ORGASMIC-FANTASY (CHAPITRES 15, 16, 17)

Chapitre 15

Comme l’auteur est superstitieux, il se refuse à écrire un chapitre 15. En plus, il ne se passe rien d’intéressant qui soit digne d’être raconter dans ce chapitre… Juste Gourdin qui encule distraitement le Hobbit, mais comme il va recommencer et que l’auteur veut éviter les redites, on saura comment plus loin…

Chapitre 16

Les langueurs épuisées du chemin berçaient en ces instant le chétif corps de Fleurette. Mais, malgré leur indolence, ils n’arrivèrent à lui faire oublier la troublante et obsédante, bien que nécessaire vérité qui venait subrepticement de jaillir en elle et qui cognait, insistante et tenace, aux portes closes de ses entrailles du dedans intérieur si tièdements et confortablement capitonnées dans les chairs de son chétif corps de femelle presque humaine, vérité qui la poursuivait et l’asservissait honteusement sans cesse ni merci depuis les tout débuts – débuts tellement enfouis loin dans les tréfonds des limbes abyssales de sa maigre mémoire chancelante et oscillante de sa si petite existence et qui lui dictait à intervalles certains et réguliers tels les coups de semonce des battements de cœur d’une pendule essoufflé et asthmatique, les actes les plus intimes et les plus vitaux, ces oboles versées en rançon pour ce temps passé à habiter un corps vivant de femelle quasi-humaine – comme moi et comme tant d’autres qu’on ne saurait les dire – qu’elle se devait de porter – si lourd et encombrant fardeau – tels des lambeaux usés sur le dos de son âme fatiguée, cette chaire qui par tout les supplices de ses vitales et vibrantes tensions ne connaissait ni repos ni répits et exigeait cet incessant flux et reflux – étranges et troublantes marées, comme je vous devine et vous comprends – de fluides et de matières variées assurant expressément mais sûrement le bon fonctionnement des vitales fonctions de cette machine vivante qu’est ce sac d’os et de peau, l’obligeant à la soumission la plus totale envers cette impérieuse et interminable obligation de se vider pour pouvoir se remplir afin de se vider à nouveau, sans cesse ni répits, assurant ainsi la survie de ce corps de femelle.

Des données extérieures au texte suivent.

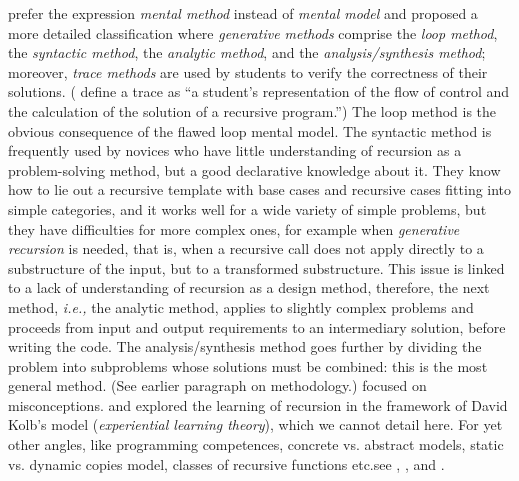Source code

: \documentclass[11pt,a4paper]{article}
\begin{document}
\textcite{BhuiyanGreerGordon:1989}
\citeyearpar{BhuiyanGreerMcCalla:1991} prefer the expression
\emph{mental method} instead of \emph{mental model} and proposed a
more detailed classification where \emph{generative methods} comprise
the \emph{loop method}, the \emph{syntactic method}, the
\emph{analytic method}, and the \emph{analysis/synthesis method};
moreover, \emph{trace methods}
\citep{Bhuiyan:1992,ScholtzSanders:2010} are used by students to
verify the correctness of their solutions.
(\textcite{GotschiSandersGalpin:2003} define a trace as ``a student's
representation of the flow of control and the calculation of the
solution of a recursive program.'') The loop method is the obvious
consequence of the flawed loop mental model. The syntactic method is
frequently used by novices who have little understanding of recursion
as a problem\hyp{}solving method, but a good declarative knowledge
about it. They know how to lie out a recursive template with base
cases and recursive cases fitting into simple categories, and it works
well for a wide variety of simple problems, but they have difficulties
for more complex ones, for example when \emph{generative recursion}
\citep{FelleisenFindlerFlattKrishnamurthi:2004} is needed, that is,
when a recursive call does not apply directly to a substructure of the
input, but to a transformed substructure. This issue is linked to a
lack of understanding of recursion as a design method, therefore, the
next method, \emph{i.e.,} the analytic method, applies to slightly
complex problems and proceeds from input and output requirements to an
intermediary solution, before writing the code. The analysis/synthesis
method goes further by dividing the problem into subproblems whose
solutions must be combined: this is the most general method. (See
earlier paragraph on methodology.) \textcite{dichevaClose:1996}
\citeyearpar{CloseDicheva:1997} focused on
misconceptions. \textcite{Wu:1993} and \textcite{WuDaleBethel:1998}
explored the learning of recursion in the framework of David Kolb's
model (\emph{experiential learning theory}), which we cannot detail
here. For yet other angles, like programming competences, concrete
vs. abstract models, static vs. dynamic copies model, classes of
recursive functions etc.\@ see \textcite{Er:1995},
\textcite{Burton:1995}, \textcite{Chen:1998} and
\textcite{Mirolo:2010}.
\end{document}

C’est ainsi que des vents discrets et précurseurs, annonçant tel un archange lumineux à la mère de Dieu, un urgent besoins de déféquer qui n’allait plus tarder à venir tambouriner à la porte de ses entrailles en feu la rappelant ainsi à ses obligations de femelle vivante – hélas. Mais pour l’heure elle n’entrevoyait encore aucune possibilité de pouvoir chier tranquille dans cet envoûtant et pourtant mystérieux décors forestier. Faussant discrètement compagnie à ses compagnons, elle s’accroupit les vêtements prudemment relevés dans l’auguste pose d’un penseur inspiré de fatales dialectiques. Et tout en produisant ses efforts, elle s’interpella ainsi dans son for intérieur du dedans…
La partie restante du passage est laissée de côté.